Restate every line below word for word, but drop each picture.

(Document images with source code)

--- START ---

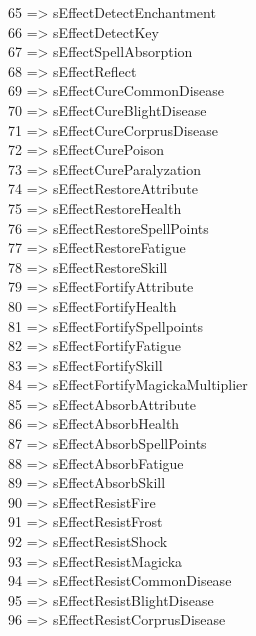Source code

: 65 =\textgreater{} sEffectDetectEnchantment\\
66 =\textgreater{} sEffectDetectKey\\
67 =\textgreater{} sEffectSpellAbsorption\\
68 =\textgreater{} sEffectReflect\\
69 =\textgreater{} sEffectCureCommonDisease\\
70 =\textgreater{} sEffectCureBlightDisease\\
71 =\textgreater{} sEffectCureCorprusDisease\\
72 =\textgreater{} sEffectCurePoison\\
73 =\textgreater{} sEffectCureParalyzation\\
74 =\textgreater{} sEffectRestoreAttribute\\
75 =\textgreater{} sEffectRestoreHealth\\
76 =\textgreater{} sEffectRestoreSpellPoints\\
77 =\textgreater{} sEffectRestoreFatigue\\
78 =\textgreater{} sEffectRestoreSkill\\
79 =\textgreater{} sEffectFortifyAttribute\\
80 =\textgreater{} sEffectFortifyHealth\\
81 =\textgreater{} sEffectFortifySpellpoints\\
82 =\textgreater{} sEffectFortifyFatigue\\
83 =\textgreater{} sEffectFortifySkill\\
84 =\textgreater{} sEffectFortifyMagickaMultiplier\\
85 =\textgreater{} sEffectAbsorbAttribute\\
86 =\textgreater{} sEffectAbsorbHealth\\
87 =\textgreater{} sEffectAbsorbSpellPoints\\
88 =\textgreater{} sEffectAbsorbFatigue\\
89 =\textgreater{} sEffectAbsorbSkill\\
90 =\textgreater{} sEffectResistFire\\
91 =\textgreater{} sEffectResistFrost\\
92 =\textgreater{} sEffectResistShock\\
93 =\textgreater{} sEffectResistMagicka\\
94 =\textgreater{} sEffectResistCommonDisease\\
95 =\textgreater{} sEffectResistBlightDisease\\
96 =\textgreater{} sEffectResistCorprusDisease\\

--- END ---

WRITTEN SOLUTION:
Source code

: 65 =\textgreater{} sEffectDetectEnchantment\\
66 =\textgreater{} sEffectDetectKey\\
67 =\textgreater{} sEffectSpellAbsorption\\
68 =\textgreater{} sEffectReflect\\
69 =\textgreater{} sEffectCureCommonDisease\\
70 =\textgreater{} sEffectCureBlightDisease\\
71 =\textgreater{} sEffectCureCorprusDisease\\
72 =\textgreater{} sEffectCurePoison\\
73 =\textgreater{} sEffectCureParalyzation\\
74 =\textgreater{} sEffectRestoreAttribute\\
75 =\textgreater{} sEffectRestoreHealth\\
76 =\textgreater{} sEffectRestoreSpellPoints\\
77 =\textgreater{} sEffectRestoreFatigue\\
78 =\textgreater{} sEffectRestoreSkill\\
79 =\textgreater{} sEffectFortifyAttribute\\
80 =\textgreater{} sEffectFortifyHealth\\
81 =\textgreater{} sEffectFortifySpellpoints\\
82 =\textgreater{} sEffectFortifyFatigue\\
83 =\textgreater{} sEffectFortifySkill\\
84 =\textgreater{} sEffectFortifyMagickaMultiplier\\
85 =\textgreater{} sEffectAbsorbAttribute\\
86 =\textgreater{} sEffectAbsorbHealth\\
87 =\textgreater{} sEffectAbsorbSpellPoints\\
88 =\textgreater{} sEffectAbsorbFatigue\\
89 =\textgreater{} sEffectAbsorbSkill\\
90 =\textgreater{} sEffectResistFire\\
91 =\textgreater{} sEffectResistFrost\\
92 =\textgreater{} sEffectResistShock\\
93 =\textgreater{} sEffectResistMagicka\\
94 =\textgreater{} sEffectResistCommonDisease\\
95 =\textgreater{} sEffectResistBlightDisease\\
96 =\textgreater{} sEffectResistCorprusDisease\\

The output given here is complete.